Russell Hoban RIP
Russell Hoban died this week: he was the author of Riddley Walker, one of the great post-apocalyptic novels of the last 30 years (along with The Road, The Kraken Wakes...what else?). I read Riddley Walker quite recently, and loved its rough Anglo-Saxon language, its mysticism, its vivid sense of a new Dark Ages, of a time when most knowledge and even basic literacy has been forgotten. Imagine living for centuries surrounded by reminders of a civilisation obviously far superior to yours. That's how people lived for centuries after the Roman Empire, and perhaps it's how we'll live again.
Here's an excerpt from the Guardian's obituary:
Riddley Walker established his extremely high reputation as a deeply original novelist. It is an enormously eloquent and demanding science-fiction tale set in the UK perhaps three millennia after a nuclear war has ended civilisation. The survivors inhabit what is often referred to by science-fiction critics as a "ruined earth", a ravaged, resource-poor, constantly threatened world whose inhabitants are unlikely to be literate, or long-lived.
It is a difficult world to portray, except sentimentally, or in terms of Grand Guignol. Hoban solves this problem by having his young protagonist tell his story, in his own words. The astonishment is in the words, a deeply ingenious and poetic representation of what English might actually sound like in such a world. The first sentence of the book has become famous: "On my naming day when I come 12 I to gone front spear and kilt a wyld boar he parbly ben the las wyld pig on the Bundel Downs any how there hadnt ben none for a long before him nor I aint looking to see none agen." By the end of this novel the attentive reader dreams in that tongue.
[...]
Hoban was a short, compact man with a clear cold eye and a sometimes forgiving smile. He drank quite a bit, but there was never an embarrassment of self-exposure that acquaintances might marvel at. He was intensely sharp and seemed, as well, to be in control of his body, despite an array of illnesses.
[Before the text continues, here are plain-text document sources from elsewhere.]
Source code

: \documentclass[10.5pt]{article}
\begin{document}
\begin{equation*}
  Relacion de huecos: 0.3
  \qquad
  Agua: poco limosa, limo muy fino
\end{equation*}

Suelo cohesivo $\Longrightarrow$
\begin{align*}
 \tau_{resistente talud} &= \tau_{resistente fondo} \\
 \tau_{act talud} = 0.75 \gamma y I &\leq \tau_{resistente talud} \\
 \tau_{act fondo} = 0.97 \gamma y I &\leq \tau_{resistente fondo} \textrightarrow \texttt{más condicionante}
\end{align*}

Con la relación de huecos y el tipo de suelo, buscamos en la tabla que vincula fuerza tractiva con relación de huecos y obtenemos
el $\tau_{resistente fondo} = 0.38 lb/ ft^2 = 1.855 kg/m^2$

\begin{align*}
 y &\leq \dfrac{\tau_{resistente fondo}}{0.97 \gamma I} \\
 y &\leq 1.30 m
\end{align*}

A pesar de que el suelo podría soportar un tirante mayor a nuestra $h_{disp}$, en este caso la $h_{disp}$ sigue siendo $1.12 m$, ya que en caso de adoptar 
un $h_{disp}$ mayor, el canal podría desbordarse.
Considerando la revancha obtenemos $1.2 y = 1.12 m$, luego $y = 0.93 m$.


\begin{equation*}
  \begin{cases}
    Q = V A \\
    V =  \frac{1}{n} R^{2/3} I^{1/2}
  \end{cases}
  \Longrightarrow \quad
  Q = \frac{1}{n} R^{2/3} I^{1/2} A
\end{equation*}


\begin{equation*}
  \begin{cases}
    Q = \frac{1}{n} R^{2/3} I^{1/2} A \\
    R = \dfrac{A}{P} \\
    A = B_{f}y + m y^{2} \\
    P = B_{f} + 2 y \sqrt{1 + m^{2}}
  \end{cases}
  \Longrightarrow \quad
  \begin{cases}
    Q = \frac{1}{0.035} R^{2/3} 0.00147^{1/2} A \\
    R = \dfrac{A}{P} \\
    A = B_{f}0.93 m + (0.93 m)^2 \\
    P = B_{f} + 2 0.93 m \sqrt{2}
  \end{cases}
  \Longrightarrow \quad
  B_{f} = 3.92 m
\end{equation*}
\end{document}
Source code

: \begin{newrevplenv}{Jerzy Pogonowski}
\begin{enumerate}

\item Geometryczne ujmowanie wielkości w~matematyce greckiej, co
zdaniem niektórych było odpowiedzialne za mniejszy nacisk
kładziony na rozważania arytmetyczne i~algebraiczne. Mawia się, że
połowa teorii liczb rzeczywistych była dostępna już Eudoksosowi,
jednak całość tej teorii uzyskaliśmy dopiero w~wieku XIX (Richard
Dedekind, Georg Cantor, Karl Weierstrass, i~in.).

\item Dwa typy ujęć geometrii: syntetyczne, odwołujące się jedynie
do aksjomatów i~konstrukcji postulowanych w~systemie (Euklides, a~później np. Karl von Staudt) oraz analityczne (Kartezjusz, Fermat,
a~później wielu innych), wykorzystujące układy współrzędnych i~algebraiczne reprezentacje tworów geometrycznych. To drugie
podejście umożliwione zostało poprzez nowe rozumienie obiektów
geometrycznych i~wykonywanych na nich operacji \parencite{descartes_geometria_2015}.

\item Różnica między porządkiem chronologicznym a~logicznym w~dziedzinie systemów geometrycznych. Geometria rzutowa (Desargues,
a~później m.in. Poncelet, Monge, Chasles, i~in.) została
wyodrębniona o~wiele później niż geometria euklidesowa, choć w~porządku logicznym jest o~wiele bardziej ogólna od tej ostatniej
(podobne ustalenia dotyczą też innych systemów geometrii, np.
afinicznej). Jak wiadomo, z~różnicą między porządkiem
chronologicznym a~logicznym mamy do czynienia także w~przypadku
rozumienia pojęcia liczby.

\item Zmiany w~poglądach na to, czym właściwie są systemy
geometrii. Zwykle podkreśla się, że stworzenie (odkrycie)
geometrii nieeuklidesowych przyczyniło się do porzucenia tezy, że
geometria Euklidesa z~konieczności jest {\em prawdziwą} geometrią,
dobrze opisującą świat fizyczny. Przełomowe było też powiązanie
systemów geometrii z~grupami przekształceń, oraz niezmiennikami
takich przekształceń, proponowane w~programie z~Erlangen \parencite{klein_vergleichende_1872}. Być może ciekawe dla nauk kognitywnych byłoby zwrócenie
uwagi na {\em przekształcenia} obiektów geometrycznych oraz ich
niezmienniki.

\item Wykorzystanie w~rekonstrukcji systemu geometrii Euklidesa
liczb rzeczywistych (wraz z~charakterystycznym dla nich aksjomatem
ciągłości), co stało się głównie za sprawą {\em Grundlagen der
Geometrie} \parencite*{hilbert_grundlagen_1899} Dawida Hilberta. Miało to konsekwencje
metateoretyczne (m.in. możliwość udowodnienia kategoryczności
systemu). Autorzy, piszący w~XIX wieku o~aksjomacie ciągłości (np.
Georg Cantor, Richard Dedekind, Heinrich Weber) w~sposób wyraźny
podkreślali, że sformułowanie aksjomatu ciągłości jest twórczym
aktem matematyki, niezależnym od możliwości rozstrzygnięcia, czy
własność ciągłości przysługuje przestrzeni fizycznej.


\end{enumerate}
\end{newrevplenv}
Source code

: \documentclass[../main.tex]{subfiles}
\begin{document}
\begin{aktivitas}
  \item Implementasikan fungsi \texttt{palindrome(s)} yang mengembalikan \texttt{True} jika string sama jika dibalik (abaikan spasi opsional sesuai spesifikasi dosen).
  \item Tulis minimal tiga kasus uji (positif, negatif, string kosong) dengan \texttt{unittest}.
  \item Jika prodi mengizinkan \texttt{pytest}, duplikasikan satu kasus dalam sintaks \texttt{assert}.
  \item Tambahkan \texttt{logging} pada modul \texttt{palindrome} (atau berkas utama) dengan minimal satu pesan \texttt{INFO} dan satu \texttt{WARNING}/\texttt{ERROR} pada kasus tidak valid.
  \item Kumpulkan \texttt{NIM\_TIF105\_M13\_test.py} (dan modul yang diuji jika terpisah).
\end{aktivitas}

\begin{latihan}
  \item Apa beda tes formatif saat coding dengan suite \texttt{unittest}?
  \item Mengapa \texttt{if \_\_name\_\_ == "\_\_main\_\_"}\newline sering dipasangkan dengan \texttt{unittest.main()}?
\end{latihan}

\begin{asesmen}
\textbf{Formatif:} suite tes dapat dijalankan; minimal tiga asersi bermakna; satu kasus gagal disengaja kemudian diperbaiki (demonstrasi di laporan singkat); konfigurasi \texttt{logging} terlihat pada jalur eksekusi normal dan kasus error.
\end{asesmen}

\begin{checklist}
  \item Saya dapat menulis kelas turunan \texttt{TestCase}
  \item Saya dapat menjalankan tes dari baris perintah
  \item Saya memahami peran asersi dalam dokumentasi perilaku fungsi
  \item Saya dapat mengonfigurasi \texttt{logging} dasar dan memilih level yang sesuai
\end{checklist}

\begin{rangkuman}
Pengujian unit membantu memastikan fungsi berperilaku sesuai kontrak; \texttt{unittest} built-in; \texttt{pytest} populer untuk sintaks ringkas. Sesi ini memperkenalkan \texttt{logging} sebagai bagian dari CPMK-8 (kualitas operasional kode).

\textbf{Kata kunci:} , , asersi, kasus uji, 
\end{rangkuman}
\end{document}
He enjoyed picnicking on Hampstead Heath, but one felt, seeing him gaze at the view across London, that what he saw was the end of the world.
And here is an excerpt from Riddley Walker, to give you a flavour of its weirdness:
Lorna said to me, 'You know Riddley theres some thing in us it dont have no name.'
I said, 'What thing is that?'
She said, 'Its some kind of thing it aint us but yet its in us. Its looking out thru our eye hoals. May be you dont take no noatis of it only some times. Say you get woak up suddn in the middl of the nite. 1 minim youre a sleap and the nex youre on your feet with a spear in your han. Wel it wernt you put that spear in your han it wer that other thing whats looking out thru your eye hoals. It aint you nor it don't even know your name. Its in us lorn and loan and sheltering how it can.'
I said, 'If its in every 1 of us theres moren 1 of it theres got to be a manying theres got to be a millying and mor.'
Lorna said, 'Wel there is a millying and mor.'
I said, 'Wel if theres such a manying of it whys it lorn then whys it loan?'
She said, 'Becaws the manying and the millying its all 1 thing it dont have nothing to gether with. You look at lykens on a stoan its all them tiny manyings of it and may be each part of it myt think its sepert only we can see its all 1 thing. Thats how it is with what we are its all 1 girt big thing and divvyt up amongst the many. Its all 1 girt thing bigger nor the worl and lorn and loan and oansome. Tremmering it is and feart. It puts us on like we put on our cloes. Some times we dont fit. Some times it cant fynd the arm hoals and it tears us a part.